**Aim of the exercise**: Tally the lines in the data below in which the word "user" occurs, then give only the total.

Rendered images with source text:

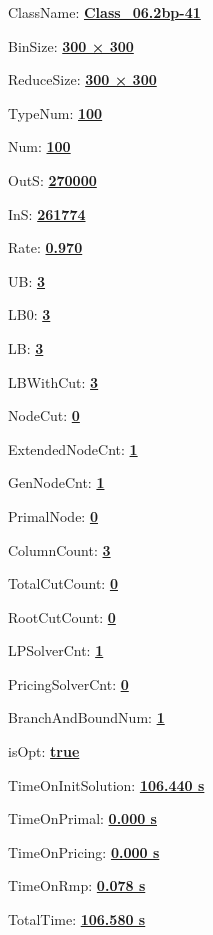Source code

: \documentclass[11pt]{article}
\begin{document}
\pagestyle{empty}


ClassName: \underline{\textbf{Class_06.2bp-41}}
\par
BinSize: \underline{\textbf{300 × 300}}
\par
ReduceSize: \underline{\textbf{300 × 300}}
\par
TypeNum: \underline{\textbf{100}}
\par
Num: \underline{\textbf{100}}
\par
OutS: \underline{\textbf{270000}}
\par
InS: \underline{\textbf{261774}}
\par
Rate: \underline{\textbf{0.970}}
\par
UB: \underline{\textbf{3}}
\par
LB0: \underline{\textbf{3}}
\par
LB: \underline{\textbf{3}}
\par
LBWithCut: \underline{\textbf{3}}
\par
NodeCut: \underline{\textbf{0}}
\par
ExtendedNodeCnt: \underline{\textbf{1}}
\par
GenNodeCnt: \underline{\textbf{1}}
\par
PrimalNode: \underline{\textbf{0}}
\par
ColumnCount: \underline{\textbf{3}}
\par
TotalCutCount: \underline{\textbf{0}}
\par
RootCutCount: \underline{\textbf{0}}
\par
LPSolverCnt: \underline{\textbf{1}}
\par
PricingSolverCnt: \underline{\textbf{0}}
\par
BranchAndBoundNum: \underline{\textbf{1}}
\par
isOpt: \underline{\textbf{true}}
\par
TimeOnInitSolution: \underline{\textbf{106.440 s}}
\par
TimeOnPrimal: \underline{\textbf{0.000 s}}
\par
TimeOnPricing: \underline{\textbf{0.000 s}}
\par
TimeOnRmp: \underline{\textbf{0.078 s}}
\par
TotalTime: \underline{\textbf{106.580 s}}
\par
\newpage
\end{document}
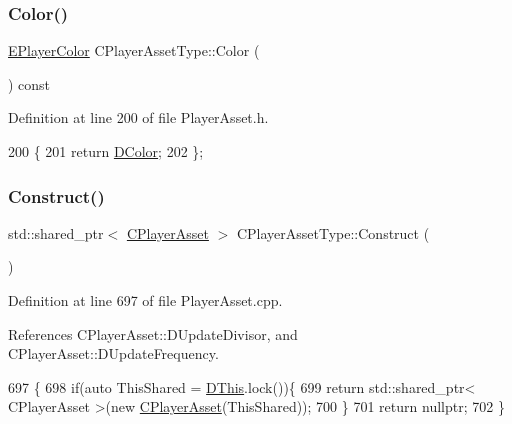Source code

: \subsubsection{\texorpdfstring{Color()}{Color()}}
{\footnotesize\ttfamily \hyperlink{GameDataTypes_8h_aafb0ca75933357ff28a6d7efbdd7602f}{E\+Player\+Color} C\+Player\+Asset\+Type\+::\+Color (\begin{DoxyParamCaption}{ }\end{DoxyParamCaption}) const\hspace{0.3cm}{\ttfamily [inline]}}



Definition at line 200 of file Player\+Asset.\+h.


\begin{DoxyCode}
200                                   \{
201             \textcolor{keywordflow}{return} \hyperlink{classCPlayerAssetType_abd32b27281bcf17a611802aef148462b}{DColor};  
202         \};
\end{DoxyCode}
\hypertarget{classCPlayerAssetType_a33174deef7e3b4a79e3a83e502f75d38}{}\label{classCPlayerAssetType_a33174deef7e3b4a79e3a83e502f75d38} 
\subsubsection{\texorpdfstring{Construct()}{Construct()}}
{\footnotesize\ttfamily std\+::shared\+\_\+ptr$<$ \hyperlink{classCPlayerAsset}{C\+Player\+Asset} $>$ C\+Player\+Asset\+Type\+::\+Construct (\begin{DoxyParamCaption}{ }\end{DoxyParamCaption})}



Definition at line 697 of file Player\+Asset.\+cpp.



References C\+Player\+Asset\+::\+D\+Update\+Divisor, and C\+Player\+Asset\+::\+D\+Update\+Frequency.


\begin{DoxyCode}
697                                                          \{
698     \textcolor{keywordflow}{if}(\textcolor{keyword}{auto} ThisShared = \hyperlink{classCPlayerAssetType_ae0d263de96ccad929d79d6b46f7b8deb}{DThis}.lock())\{
699         \textcolor{keywordflow}{return} std::shared\_ptr< CPlayerAsset >(\textcolor{keyword}{new} \hyperlink{classCPlayerAsset}{CPlayerAsset}(ThisShared));
700     \}        
701     \textcolor{keywordflow}{return} \textcolor{keyword}{nullptr};
702 \}
\end{DoxyCode}
\hypertarget{classCPlayerAssetType_aef20d622ca84065ce95162eaecc4c31d}{}\label{classCPlayerAssetType_aef20d622ca84065ce95162eaecc4c31d} 
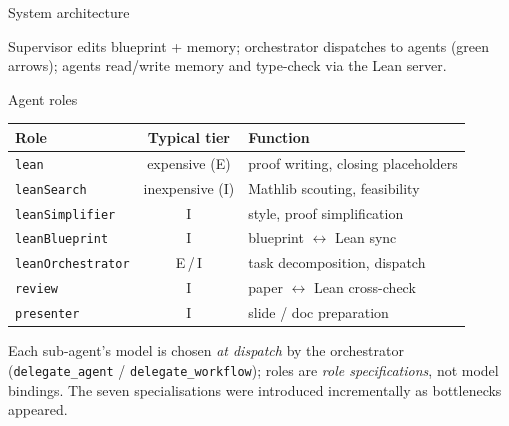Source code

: \documentclass[aspectratio=169,10pt]{beamer}
\begin{document}
\begin{frame}{System architecture}
\begin{center}
    \end{center}
    \vspace{-0.4em}
    \textcolor{dimwhite}{\footnotesize Supervisor edits blueprint + memory; orchestrator dispatches to agents (green arrows); agents read/write memory and type-check via the Lean server.}
\end{frame}

\begin{frame}{Agent roles}
    \begin{center}
    \renewcommand{\arraystretch}{1.25}
    {\footnotesize
    \begin{tabular}{@{}l c l@{}}
        \toprule
        \textbf{Role} & \textbf{Typical tier} & \textbf{Function} \\
        \midrule
        \texttt{lean}             & \textcolor{softred}{expensive (E)}     & proof writing, closing placeholders \\
        \texttt{leanSearch}       & \textcolor{leangreen}{inexpensive (I)} & Mathlib scouting, feasibility \\
        \texttt{leanSimplifier}   & \textcolor{leangreen}{I}               & style, proof simplification \\
        \texttt{leanBlueprint}    & \textcolor{leangreen}{I}               & blueprint $\leftrightarrow$ Lean sync \\
        \texttt{leanOrchestrator} & E\,/\,I                                & task decomposition, dispatch \\
        \texttt{review}           & \textcolor{leangreen}{I}               & paper $\leftrightarrow$ Lean cross-check \\
        \texttt{presenter}        & \textcolor{leangreen}{I}               & slide / doc preparation \\
        \bottomrule
    \end{tabular}}
    \end{center}
    \vspace{0.5em}
    \textcolor{dimwhite}{\footnotesize Each sub-agent's model is chosen \emph{at dispatch} by the orchestrator (\texttt{delegate\_agent} / \texttt{delegate\_workflow}); roles are \emph{role specifications}, not model bindings. The seven specialisations were introduced incrementally as bottlenecks appeared.}
\end{frame}
\end{document}
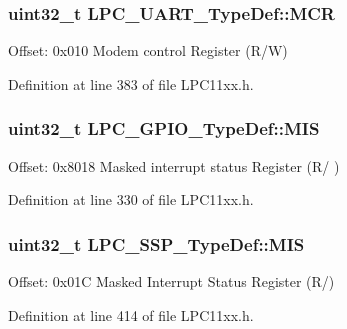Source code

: \subsubsection[{\texorpdfstring{M\+CR}{MCR}}]{ uint32\+\_\+t L\+P\+C\+\_\+\+U\+A\+R\+T\+\_\+\+Type\+Def\+::\+M\+CR}\hypertarget{group___l_p_c11xx___definitions_ga6643cdb94520e1a694777499964760a3}{}\label{group___l_p_c11xx___definitions_ga6643cdb94520e1a694777499964760a3}
Offset\+: 0x010 Modem control Register (R/W) 

Definition at line 383 of file L\+P\+C11xx.\+h.

\subsubsection[{\texorpdfstring{M\+IS}{MIS}}]{ uint32\+\_\+t L\+P\+C\+\_\+\+G\+P\+I\+O\+\_\+\+Type\+Def\+::\+M\+IS}\hypertarget{group___l_p_c11xx___definitions_gaa611e60a60c7477a9b5eb5b101d8f2be}{}\label{group___l_p_c11xx___definitions_gaa611e60a60c7477a9b5eb5b101d8f2be}
Offset\+: 0x8018 Masked interrupt status Register (R/ ) 

Definition at line 330 of file L\+P\+C11xx.\+h.

\subsubsection[{\texorpdfstring{M\+IS}{MIS}}]{ uint32\+\_\+t L\+P\+C\+\_\+\+S\+S\+P\+\_\+\+Type\+Def\+::\+M\+IS}\hypertarget{group___l_p_c11xx___definitions_ga6ece7bdc39b768644e660c21c7fc7d6a}{}\label{group___l_p_c11xx___definitions_ga6ece7bdc39b768644e660c21c7fc7d6a}
Offset\+: 0x01C Masked Interrupt Status Register (R/) 

Definition at line 414 of file L\+P\+C11xx.\+h.

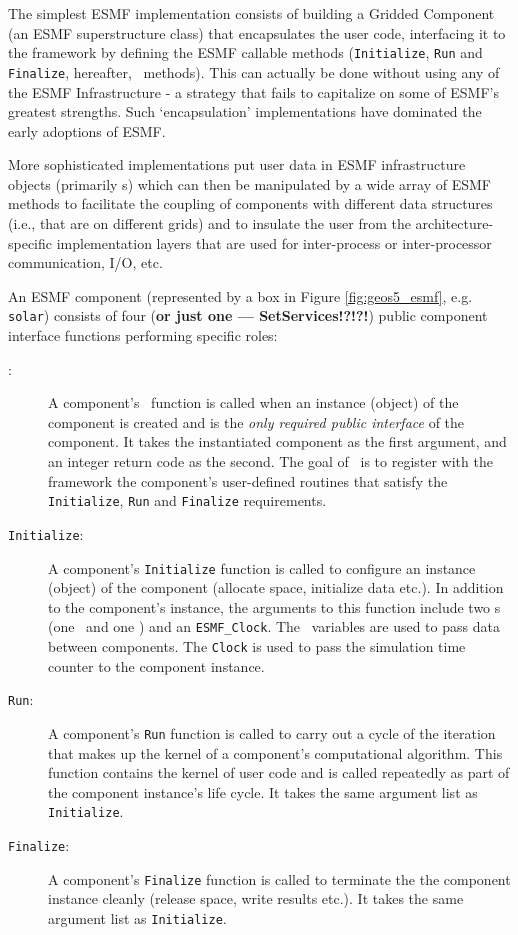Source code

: The simplest ESMF implementation consists of building a Gridded
Component (an ESMF superstructure class) that encapsulates the user
code, interfacing it to the framework by defining the ESMF callable
methods (\texttt{Initialize}, \texttt{Run} and \texttt{Finalize},
hereafter, \IRF\ methods). This
can actually be done without using any of the ESMF Infrastructure - a
strategy that fails to capitalize on some of ESMF's greatest
strengths. Such `encapsulation' implementations have dominated the early
adoptions of ESMF.

More sophisticated implementations put user data in ESMF
infrastructure objects (primarily \fld s) which can then be
manipulated by a wide array of ESMF methods to facilitate the coupling
of components with different data structures (i.e., that are on
different grids) and to insulate the user
from the architecture-specific implementation layers that are used for
inter-process or inter-processor communication, I/O, etc.

An ESMF component (represented by a box in Figure \ref{fig:geos5_esmf},
e.g. \texttt{solar}) consists of four (\textbf{or just one --- SetServices!?!?!}) public component interface functions
performing specific roles:
\begin{description}
\item[\ssv:] A component's \ssv\ function is called when an
instance (object) of the component is created and is the \emph{only required
public interface} of the component. It takes the instantiated component as
the first argument, and an integer return code as the second. The goal of
\ssv\ is to register with the framework the component's user-defined routines
that satisfy the \texttt{Initialize}, \texttt{Run} and \texttt{Finalize}
requirements.
\item[\texttt{Initialize}:] A component's \texttt{Initialize} function
is called to configure an instance (object) of the component (allocate
space, initialize data etc.). In addition to
the component's instance, the arguments to this function include two
\stt s (one \im\ and one \ex) and an \texttt{ESMF\_Clock}. The \stt\
variables are used to pass data between components. The
\texttt{Clock} is used to pass the simulation time counter to the component
instance.
\item[\texttt{Run}:] A component's \texttt{Run} function is called to
carry out a cycle of the iteration that makes up the kernel of a component's
computational algorithm. This function contains the kernel of user code
and is called repeatedly as part of the
component instance's life cycle. It takes the same argument list as
\texttt{Initialize}.
\item[\texttt{Finalize}:] A component's \texttt{Finalize} function is
called to terminate the the component instance cleanly (release space,
write results etc.). It takes the same argument list as \texttt{Initialize}.
\end{description}

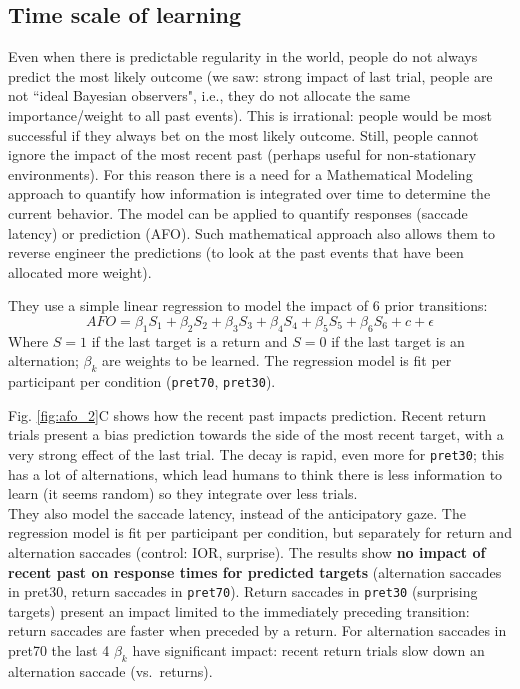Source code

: \subsection{Time scale of learning}
Even when there is predictable regularity in the world, people do not always predict the most likely outcome (we saw: strong impact of last trial, people are not ``ideal Bayesian observers", i.e., they do not allocate the same importance/weight to all past events). This is irrational: people would be most successful if they always bet on the most likely outcome. Still, people cannot ignore the impact of the most recent past (perhaps useful for non-stationary environments). For this reason there is a need for a Mathematical Modeling approach to quantify how information is integrated over time to determine the current behavior. The model can be applied to quantify responses (saccade latency) or prediction (AFO). Such mathematical approach also allows them to reverse engineer the predictions (to look at the past events that have been allocated more weight).

They use a simple linear regression to model the impact of 6 prior transitions:
\[
AFO = \beta_1S_1 + \beta_2S_2 + \beta_3S_3 + \beta_4S_4+ \beta_5S_5+ \beta_6S_6 + c + \epsilon
\]
Where $S=1$ if the last target is a return and $S=0$ if the last target is an alternation; $\beta_k$ are weights to be learned.  The regression model is fit per participant per condition (\texttt{pret70}, \texttt{pret30}).

Fig. \ref{fig:afo_2}C shows how the recent past impacts prediction. Recent return trials present a bias prediction towards the side of the most recent target, with a very strong effect of the last trial. The decay is rapid, even more for \texttt{pret30}; this has a lot of alternations, which lead humans to think there is less information to learn (it seems random) so they integrate over less trials.\\

They also model the saccade latency, instead of the anticipatory gaze. The regression model is fit per participant per condition, but separately for return and alternation saccades (control: IOR, surprise). The results show \textbf{no impact of recent past on response times for predicted targets} (alternation saccades in pret30, return saccades in \texttt{pret70}). Return saccades in \texttt{pret30} (surprising targets) present an impact limited to the immediately preceding transition: return saccades are faster when preceded by a return. For alternation saccades in pret70 the last 4 $\beta_k$ have significant impact: recent return trials slow down an alternation saccade (vs.~returns).\\


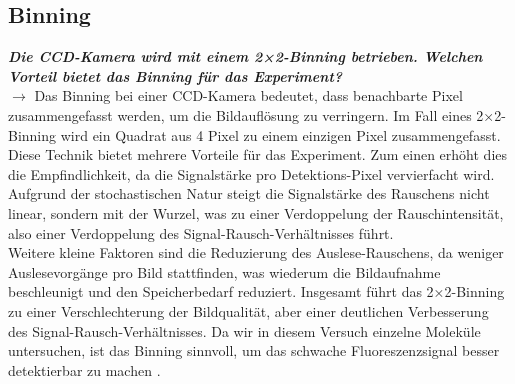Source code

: \subsection{\label{subsec:FZV10}Binning}
\textbf{\textit{Die CCD-Kamera wird mit einem 2×2-Binning betrieben. Welchen Vorteil bietet das Binning für das Experiment?}} \\
$\rightarrow$
Das Binning bei einer CCD-Kamera bedeutet, dass benachbarte Pixel zusammengefasst werden, 
um die Bildauflösung zu verringern. Im Fall eines 2×2-Binning wird ein Quadrat aus 4 Pixel 
zu einem einzigen Pixel zusammengefasst. Diese Technik bietet mehrere Vorteile für das Experiment. 
Zum einen erhöht dies die Empfindlichkeit, da die Signalstärke pro Detektions-Pixel vervierfacht 
wird. Aufgrund der stochastischen Natur steigt die Signalstärke des Rauschens nicht linear, 
sondern mit der Wurzel, was zu einer Verdoppelung der Rauschintensität, also einer Verdoppelung 
des Signal-Rausch-Verhältnisses führt. \\
Weitere kleine Faktoren sind die Reduzierung des Auslese-Rauschens, da weniger Auslesevorgänge 
pro Bild stattfinden, was wiederum die Bildaufnahme beschleunigt und den Speicherbedarf reduziert. 
Insgesamt führt das 2×2-Binning zu einer Verschlechterung der Bildqualität, aber einer deutlichen
Verbesserung des Signal-Rausch-Verhältnisses. Da wir in diesem Versuch einzelne Moleküle untersuchen, 
ist das Binning sinnvoll, um das schwache Fluoreszenzsignal besser detektierbar zu machen \cite{MMS}. \\

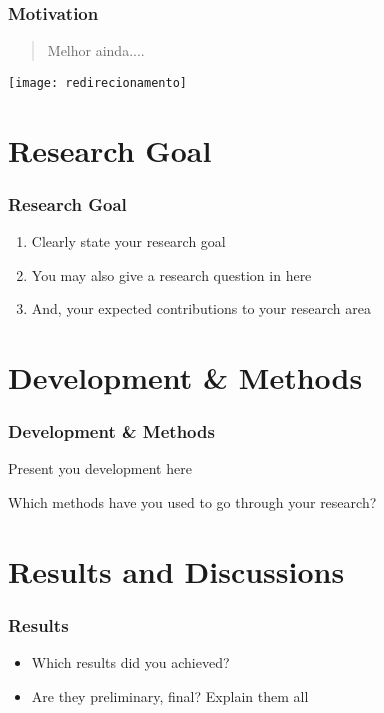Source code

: \documentclass[10pt, aspectratio=169]{beamer}
\begin{document}
\begin{frame}
	\frametitle{Motivation}
	
	\begin{quotation}
		\Large{Melhor ainda....}
	\end{quotation}
	\begin{center}
		
		\texttt{[image: redirecionamento]}
	\end{center}
	
	
	
	
	\vfill
	\vfill
	
\end{frame}



\section{Research Goal}
\begin{frame}
  \frametitle{Research Goal}

  \begin{enumerate}
  \item \vfill Clearly state your research goal \pause
  \item \vfill You may also give a research question in here \pause
  \item \vfill And, your expected contributions to your research area
  \end{enumerate}
\end{frame}

\section{Development \& Methods}
\begin{frame}
  \frametitle{Development \& Methods}
  Present you development here

  \vfill
  Which methods have you used to go through your research?
\end{frame}

\section{Results and Discussions}
\begin{frame}
  \frametitle{Results}

  \begin{itemize}
  \item Which results did you achieved? \pause
  \item Are they preliminary, final? Explain them all
  \end{itemize}		
\end{frame}
\end{document}
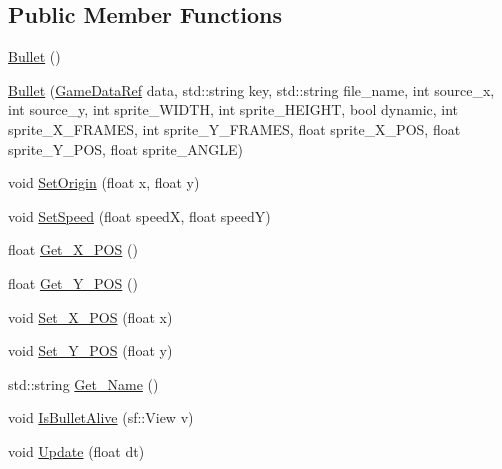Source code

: \subsection*{Public Member Functions}
\begin{DoxyCompactItemize}
\item 
\hyperlink{classSekander_1_1Bullet_aa01f203963a28b68470ad288d1fd37f7}{Bullet} ()
\item 
\hyperlink{classSekander_1_1Bullet_a003f538d802703d9a85898f4c7c9aabd}{Bullet} (\hyperlink{namespaceSekander_a1d69b002ba2d23020901c28f0def5e16}{Game\+Data\+Ref} data, std\+::string key, std\+::string file\+\_\+name, int source\+\_\+x, int source\+\_\+y, int sprite\+\_\+\+W\+I\+D\+TH, int sprite\+\_\+\+H\+E\+I\+G\+HT, bool dynamic, int sprite\+\_\+\+X\+\_\+\+F\+R\+A\+M\+ES, int sprite\+\_\+\+Y\+\_\+\+F\+R\+A\+M\+ES, float sprite\+\_\+\+X\+\_\+\+P\+OS, float sprite\+\_\+\+Y\+\_\+\+P\+OS, float sprite\+\_\+\+A\+N\+G\+LE)
\item 
void \hyperlink{classSekander_1_1Bullet_a7b55b501f075c0e647e36d9027c5a6e0}{Set\+Origin} (float x, float y)
\item 
void \hyperlink{classSekander_1_1Bullet_ad44291d034b112d561ec65d9b57b3fe6}{Set\+Speed} (float speedX, float speedY)
\item 
float \hyperlink{classSekander_1_1Bullet_a149639cae1ad1f688a3ba3fcef0b3985}{Get\+\_\+\+X\+\_\+\+P\+OS} ()
\item 
float \hyperlink{classSekander_1_1Bullet_a2ba3aa653350110aad9552b3b7b9d4a5}{Get\+\_\+\+Y\+\_\+\+P\+OS} ()
\item 
void \hyperlink{classSekander_1_1Bullet_af301fa12205fe6c3068fffde3a79168f}{Set\+\_\+\+X\+\_\+\+P\+OS} (float x)
\item 
void \hyperlink{classSekander_1_1Bullet_a463b5aa21e128bd022c38989cef6280b}{Set\+\_\+\+Y\+\_\+\+P\+OS} (float y)
\item 
std\+::string \hyperlink{classSekander_1_1Bullet_a0014d85f72f42816b9e095c4d2fe8199}{Get\+\_\+\+Name} ()
\item 
void \hyperlink{classSekander_1_1Bullet_a12294c6407f43a86cf9d937e54554712}{Is\+Bullet\+Alive} (sf\+::\+View v)
\item 
void \hyperlink{classSekander_1_1Bullet_addf91b40d0c5f045226f853615079ac0}{Update} (float dt)
\end{DoxyCompactItemize}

**Finished task**: 5